**Your objective**
Go through the material below and copy each line where the word "connection" appears.

*** Supplied material Section Begins ***

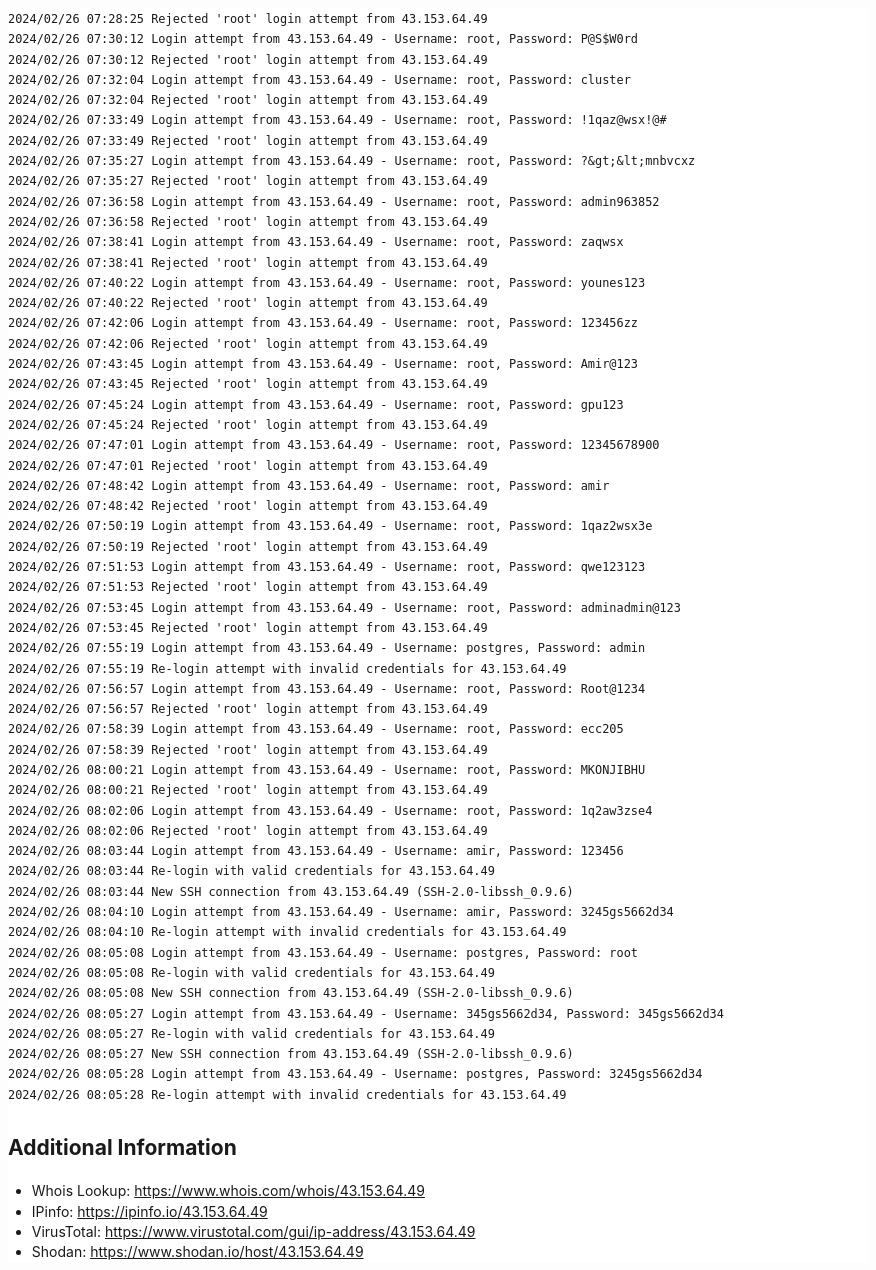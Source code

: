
 ```
2024/02/26 07:28:25 Rejected 'root' login attempt from 43.153.64.49
2024/02/26 07:30:12 Login attempt from 43.153.64.49 - Username: root, Password: P@S$W0rd
2024/02/26 07:30:12 Rejected 'root' login attempt from 43.153.64.49
2024/02/26 07:32:04 Login attempt from 43.153.64.49 - Username: root, Password: cluster
2024/02/26 07:32:04 Rejected 'root' login attempt from 43.153.64.49
2024/02/26 07:33:49 Login attempt from 43.153.64.49 - Username: root, Password: !1qaz@wsx!@#
2024/02/26 07:33:49 Rejected 'root' login attempt from 43.153.64.49
2024/02/26 07:35:27 Login attempt from 43.153.64.49 - Username: root, Password: ?&gt;&lt;mnbvcxz
2024/02/26 07:35:27 Rejected 'root' login attempt from 43.153.64.49
2024/02/26 07:36:58 Login attempt from 43.153.64.49 - Username: root, Password: admin963852
2024/02/26 07:36:58 Rejected 'root' login attempt from 43.153.64.49
2024/02/26 07:38:41 Login attempt from 43.153.64.49 - Username: root, Password: zaqwsx
2024/02/26 07:38:41 Rejected 'root' login attempt from 43.153.64.49
2024/02/26 07:40:22 Login attempt from 43.153.64.49 - Username: root, Password: younes123
2024/02/26 07:40:22 Rejected 'root' login attempt from 43.153.64.49
2024/02/26 07:42:06 Login attempt from 43.153.64.49 - Username: root, Password: 123456zz
2024/02/26 07:42:06 Rejected 'root' login attempt from 43.153.64.49
2024/02/26 07:43:45 Login attempt from 43.153.64.49 - Username: root, Password: Amir@123
2024/02/26 07:43:45 Rejected 'root' login attempt from 43.153.64.49
2024/02/26 07:45:24 Login attempt from 43.153.64.49 - Username: root, Password: gpu123
2024/02/26 07:45:24 Rejected 'root' login attempt from 43.153.64.49
2024/02/26 07:47:01 Login attempt from 43.153.64.49 - Username: root, Password: 12345678900
2024/02/26 07:47:01 Rejected 'root' login attempt from 43.153.64.49
2024/02/26 07:48:42 Login attempt from 43.153.64.49 - Username: root, Password: amir
2024/02/26 07:48:42 Rejected 'root' login attempt from 43.153.64.49
2024/02/26 07:50:19 Login attempt from 43.153.64.49 - Username: root, Password: 1qaz2wsx3e
2024/02/26 07:50:19 Rejected 'root' login attempt from 43.153.64.49
2024/02/26 07:51:53 Login attempt from 43.153.64.49 - Username: root, Password: qwe123123
2024/02/26 07:51:53 Rejected 'root' login attempt from 43.153.64.49
2024/02/26 07:53:45 Login attempt from 43.153.64.49 - Username: root, Password: adminadmin@123
2024/02/26 07:53:45 Rejected 'root' login attempt from 43.153.64.49
2024/02/26 07:55:19 Login attempt from 43.153.64.49 - Username: postgres, Password: admin
2024/02/26 07:55:19 Re-login attempt with invalid credentials for 43.153.64.49
2024/02/26 07:56:57 Login attempt from 43.153.64.49 - Username: root, Password: Root@1234
2024/02/26 07:56:57 Rejected 'root' login attempt from 43.153.64.49
2024/02/26 07:58:39 Login attempt from 43.153.64.49 - Username: root, Password: ecc205
2024/02/26 07:58:39 Rejected 'root' login attempt from 43.153.64.49
2024/02/26 08:00:21 Login attempt from 43.153.64.49 - Username: root, Password: MKONJIBHU
2024/02/26 08:00:21 Rejected 'root' login attempt from 43.153.64.49
2024/02/26 08:02:06 Login attempt from 43.153.64.49 - Username: root, Password: 1q2aw3zse4
2024/02/26 08:02:06 Rejected 'root' login attempt from 43.153.64.49
2024/02/26 08:03:44 Login attempt from 43.153.64.49 - Username: amir, Password: 123456
2024/02/26 08:03:44 Re-login with valid credentials for 43.153.64.49
2024/02/26 08:03:44 New SSH connection from 43.153.64.49 (SSH-2.0-libssh_0.9.6)
2024/02/26 08:04:10 Login attempt from 43.153.64.49 - Username: amir, Password: 3245gs5662d34
2024/02/26 08:04:10 Re-login attempt with invalid credentials for 43.153.64.49
2024/02/26 08:05:08 Login attempt from 43.153.64.49 - Username: postgres, Password: root
2024/02/26 08:05:08 Re-login with valid credentials for 43.153.64.49
2024/02/26 08:05:08 New SSH connection from 43.153.64.49 (SSH-2.0-libssh_0.9.6)
2024/02/26 08:05:27 Login attempt from 43.153.64.49 - Username: 345gs5662d34, Password: 345gs5662d34
2024/02/26 08:05:27 Re-login with valid credentials for 43.153.64.49
2024/02/26 08:05:27 New SSH connection from 43.153.64.49 (SSH-2.0-libssh_0.9.6)
2024/02/26 08:05:28 Login attempt from 43.153.64.49 - Username: postgres, Password: 3245gs5662d34
2024/02/26 08:05:28 Re-login attempt with invalid credentials for 43.153.64.49

```
## Additional Information
- Whois Lookup: https://www.whois.com/whois/43.153.64.49
- IPinfo: https://ipinfo.io/43.153.64.49
- VirusTotal: https://www.virustotal.com/gui/ip-address/43.153.64.49
- Shodan: https://www.shodan.io/host/43.153.64.49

*** Supplied material Section Ends ***

**Expected answer**
2024/02/26 08:03:44 New SSH connection from 43.153.64.49 (SSH-2.0-libssh_0.9.6)
2024/02/26 08:05:08 New SSH connection from 43.153.64.49 (SSH-2.0-libssh_0.9.6)
2024/02/26 08:05:27 New SSH connection from 43.153.64.49 (SSH-2.0-libssh_0.9.6)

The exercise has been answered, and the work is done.